### Requirement:
All lines from the one with "is not run.</span></span>" through the final line below are to be reproduced exactly; omit the others.

### Source records:
-------------------------
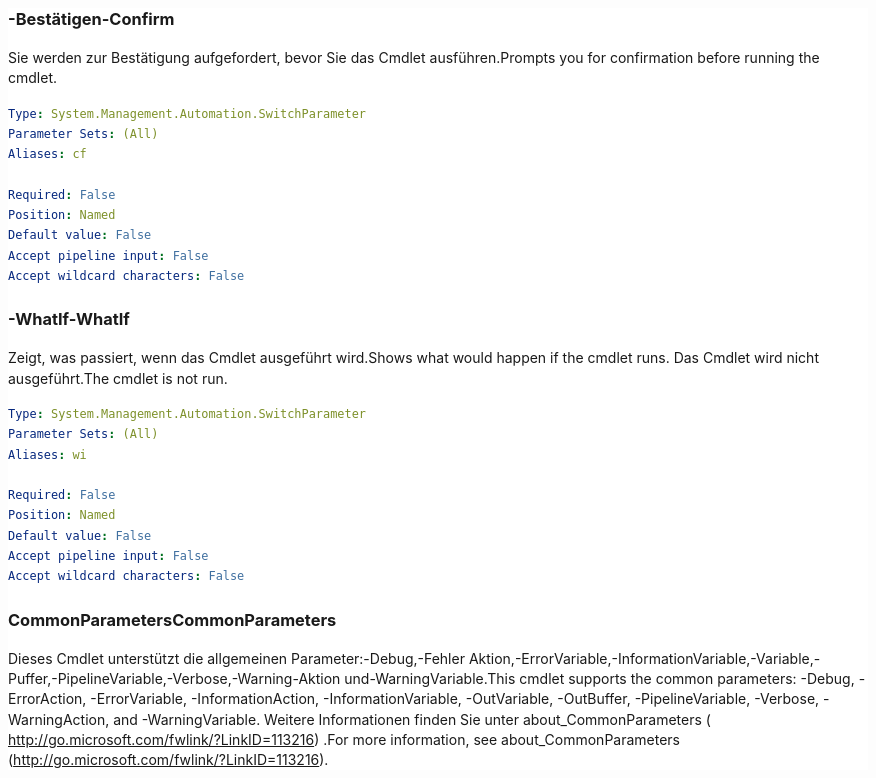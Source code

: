 ### <span data-ttu-id="7538f-138">-Bestätigen</span><span class="sxs-lookup"><span data-stu-id="7538f-138">-Confirm</span></span>
<span data-ttu-id="7538f-139">Sie werden zur Bestätigung aufgefordert, bevor Sie das Cmdlet ausführen.</span><span class="sxs-lookup"><span data-stu-id="7538f-139">Prompts you for confirmation before running the cmdlet.</span></span>

```yaml
Type: System.Management.Automation.SwitchParameter
Parameter Sets: (All)
Aliases: cf

Required: False
Position: Named
Default value: False
Accept pipeline input: False
Accept wildcard characters: False
```

### <span data-ttu-id="7538f-140">-WhatIf</span><span class="sxs-lookup"><span data-stu-id="7538f-140">-WhatIf</span></span>
<span data-ttu-id="7538f-141">Zeigt, was passiert, wenn das Cmdlet ausgeführt wird.</span><span class="sxs-lookup"><span data-stu-id="7538f-141">Shows what would happen if the cmdlet runs.</span></span>
<span data-ttu-id="7538f-142">Das Cmdlet wird nicht ausgeführt.</span><span class="sxs-lookup"><span data-stu-id="7538f-142">The cmdlet is not run.</span></span>

```yaml
Type: System.Management.Automation.SwitchParameter
Parameter Sets: (All)
Aliases: wi

Required: False
Position: Named
Default value: False
Accept pipeline input: False
Accept wildcard characters: False
```

### <span data-ttu-id="7538f-143">CommonParameters</span><span class="sxs-lookup"><span data-stu-id="7538f-143">CommonParameters</span></span>
<span data-ttu-id="7538f-144">Dieses Cmdlet unterstützt die allgemeinen Parameter:-Debug,-Fehler Aktion,-ErrorVariable,-InformationVariable,-Variable,-Puffer,-PipelineVariable,-Verbose,-Warning-Aktion und-WarningVariable.</span><span class="sxs-lookup"><span data-stu-id="7538f-144">This cmdlet supports the common parameters: -Debug, -ErrorAction, -ErrorVariable, -InformationAction, -InformationVariable, -OutVariable, -OutBuffer, -PipelineVariable, -Verbose, -WarningAction, and -WarningVariable.</span></span> <span data-ttu-id="7538f-145">Weitere Informationen finden Sie unter about_CommonParameters ( http://go.microsoft.com/fwlink/?LinkID=113216) .</span><span class="sxs-lookup"><span data-stu-id="7538f-145">For more information, see about_CommonParameters (http://go.microsoft.com/fwlink/?LinkID=113216).</span></span>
-------------------------
### Exercise answer:
<span data-ttu-id="7538f-142">Das Cmdlet wird nicht ausgeführt.</span><span class="sxs-lookup"><span data-stu-id="7538f-142">The cmdlet is not run.</span></span>

```yaml
Type: System.Management.Automation.SwitchParameter
Parameter Sets: (All)
Aliases: wi

Required: False
Position: Named
Default value: False
Accept pipeline input: False
Accept wildcard characters: False
```

### <span data-ttu-id="7538f-143">CommonParameters</span><span class="sxs-lookup"><span data-stu-id="7538f-143">CommonParameters</span></span>
<span data-ttu-id="7538f-144">Dieses Cmdlet unterstützt die allgemeinen Parameter:-Debug,-Fehler Aktion,-ErrorVariable,-InformationVariable,-Variable,-Puffer,-PipelineVariable,-Verbose,-Warning-Aktion und-WarningVariable.</span><span class="sxs-lookup"><span data-stu-id="7538f-144">This cmdlet supports the common parameters: -Debug, -ErrorAction, -ErrorVariable, -InformationAction, -InformationVariable, -OutVariable, -OutBuffer, -PipelineVariable, -Verbose, -WarningAction, and -WarningVariable.</span></span> <span data-ttu-id="7538f-145">Weitere Informationen finden Sie unter about_CommonParameters ( http://go.microsoft.com/fwlink/?LinkID=113216) .</span><span class="sxs-lookup"><span data-stu-id="7538f-145">For more information, see about_CommonParameters (http://go.microsoft.com/fwlink/?LinkID=113216).</span></span>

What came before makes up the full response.